Author: By Andrew Buncombe, Asia Correspondent
The killing 34 years ago of Sheikh Mujibur Rahman, the founding father of Bangladesh, traumatised his young nation and plunged it into political chaos. But yesterday, with the upholding of the death sentences against five leaders of the coup which ended Rahman’s life, some Bangladeshis were hoping that their country can now finally turn the page.
“Executions of the Mujibur killers would relieve the nation of a great burden and restore rule of law,” said Abu Yusuf Humayun, a senior state prosecutor. “We had been waiting so long for the final judgment. Today we have that and hope they will be executed soon.” Unless the President pardons them, they could die within a month.
The court was packed with supporters of his daughter, Bangladesh’s current Prime Minister Sheikh Hasina Wajed and her Awami League party, and when the sentence was announced they erupted with cheers and applause and chanted jubilant slogans. Mrs Wajed’s spokesman said she was “overwhelmed with emotion” as Bangladesh’s Supreme Court upheld the verdict and sentences. Syed Ashraful Islam, deputy leader of the Awami League, told the Press Trust of India, “This verdict has established justice and rule of law in the country. Our Government will act on the verdict.”
Rahman led his nation, formerly called East Pakistan, to independence from West Pakistan in late 1971 but was assassinated four years later by disgruntled army officers and members of his own party.
He was killed along with his wife, three sons and 16 family members after senior officers went to his house in the Dhanmondi neighbourhood of Dhaka. The independence leader, who months before had controversially imposed one-party rule in the country, was shot on the stairs. The current Prime Minister and her sister, Sheikh Rehana, escaped the carnage because they were out of the country at the time, in West Germany.
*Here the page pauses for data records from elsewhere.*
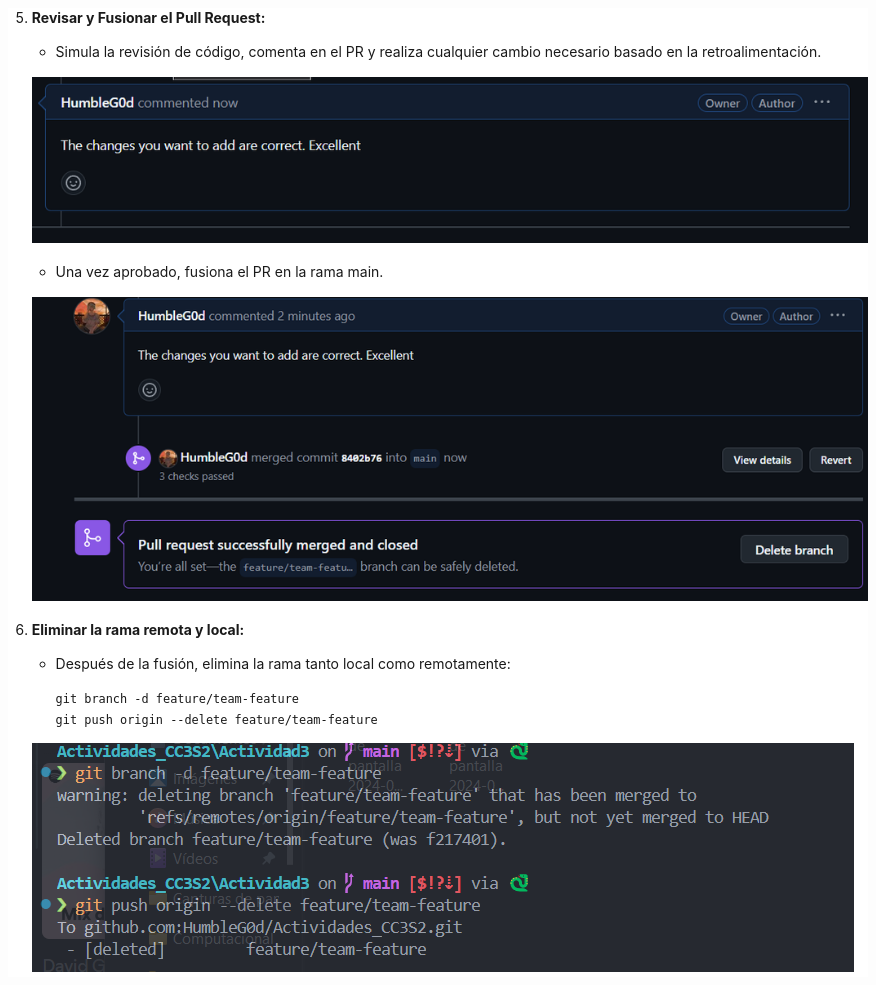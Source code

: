 5. **Revisar y Fusionar el Pull Request:**

    - Simula la revisión de código, comenta en el PR y realiza cualquier cambio necesario basado en la retroalimentación.

    ![](https://github.com/HumbleG0d/Actividades_CC3S2/blob/main/Actividad3/assets/commentPr.png)

    - Una vez aprobado, fusiona el PR en la rama main.

    ![](https://github.com/HumbleG0d/Actividades_CC3S2/blob/main/Actividad3/assets/mergetPr.png)
    

6. **Eliminar la rama remota y local:**

    - Después de la fusión, elimina la rama tanto local como remotamente:


        ```shell
        git branch -d feature/team-feature
        git push origin --delete feature/team-feature
        ```

    ![](https://github.com/HumbleG0d/Actividades_CC3S2/blob/main/Actividad3/assets/gitFeatureD.png)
The August 1975 coup ushered in chaos. After Mr Rahman’s assassination, his one-time ally Khondaker Mustaq Ahmed became president, backed by the army officers who had carried out the coup, but in November, hewas ousted by General Khaled Mosharraf. Less than a week later, General Mosharraf was forced out in yet another coup.
Rahman’s killers had originally been given indemnity by subsequent military rulers, and charges were only brought in 1996 after Mrs Wajed was first elected Prime Minister. The conspirators were sentenced to death by a court in Dhaka in 1998, but the legal process has suffered repeated interruptions.